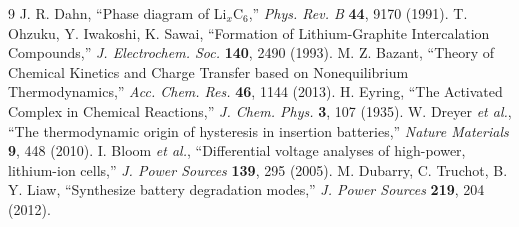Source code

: \documentclass[11pt,a4paper]{article}
\begin{document}
\begin{thebibliography}{9}
 J. R. Dahn, ``Phase diagram of Li$_x$C$_6$,'' \emph{Phys. Rev. B} \textbf{44}, 9170 (1991).
 T. Ohzuku, Y. Iwakoshi, K. Sawai, ``Formation of Lithium-Graphite Intercalation Compounds,'' \emph{J. Electrochem. Soc.} \textbf{140}, 2490 (1993).
 M. Z. Bazant, ``Theory of Chemical Kinetics and Charge Transfer based on Nonequilibrium Thermodynamics,'' \emph{Acc. Chem. Res.} \textbf{46}, 1144 (2013).
 H. Eyring, ``The Activated Complex in Chemical Reactions,'' \emph{J. Chem. Phys.} \textbf{3}, 107 (1935).
 W. Dreyer \emph{et al.}, ``The thermodynamic origin of hysteresis in insertion batteries,'' \emph{Nature Materials} \textbf{9}, 448 (2010).
 I. Bloom \emph{et al.}, ``Differential voltage analyses of high-power, lithium-ion cells,'' \emph{J. Power Sources} \textbf{139}, 295 (2005).
 M. Dubarry, C. Truchot, B. Y. Liaw, ``Synthesize battery degradation modes,'' \emph{J. Power Sources} \textbf{219}, 204 (2012).
\end{thebibliography}
\end{document}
────
**Exercise aim**. Please write out the whole listing exactly, but not the pictures in it.

**Solution to the exercise**.
Source code

: \documentclass[11pt,a4paper]{article}
\begin{document}
\begin{thebibliography}{9}
 J. R. Dahn, ``Phase diagram of Li$_x$C$_6$,'' \emph{Phys. Rev. B} \textbf{44}, 9170 (1991).
 T. Ohzuku, Y. Iwakoshi, K. Sawai, ``Formation of Lithium-Graphite Intercalation Compounds,'' \emph{J. Electrochem. Soc.} \textbf{140}, 2490 (1993).
 M. Z. Bazant, ``Theory of Chemical Kinetics and Charge Transfer based on Nonequilibrium Thermodynamics,'' \emph{Acc. Chem. Res.} \textbf{46}, 1144 (2013).
 H. Eyring, ``The Activated Complex in Chemical Reactions,'' \emph{J. Chem. Phys.} \textbf{3}, 107 (1935).
 W. Dreyer \emph{et al.}, ``The thermodynamic origin of hysteresis in insertion batteries,'' \emph{Nature Materials} \textbf{9}, 448 (2010).
 I. Bloom \emph{et al.}, ``Differential voltage analyses of high-power, lithium-ion cells,'' \emph{J. Power Sources} \textbf{139}, 295 (2005).
 M. Dubarry, C. Truchot, B. Y. Liaw, ``Synthesize battery degradation modes,'' \emph{J. Power Sources} \textbf{219}, 204 (2012).
\end{thebibliography}
\end{document}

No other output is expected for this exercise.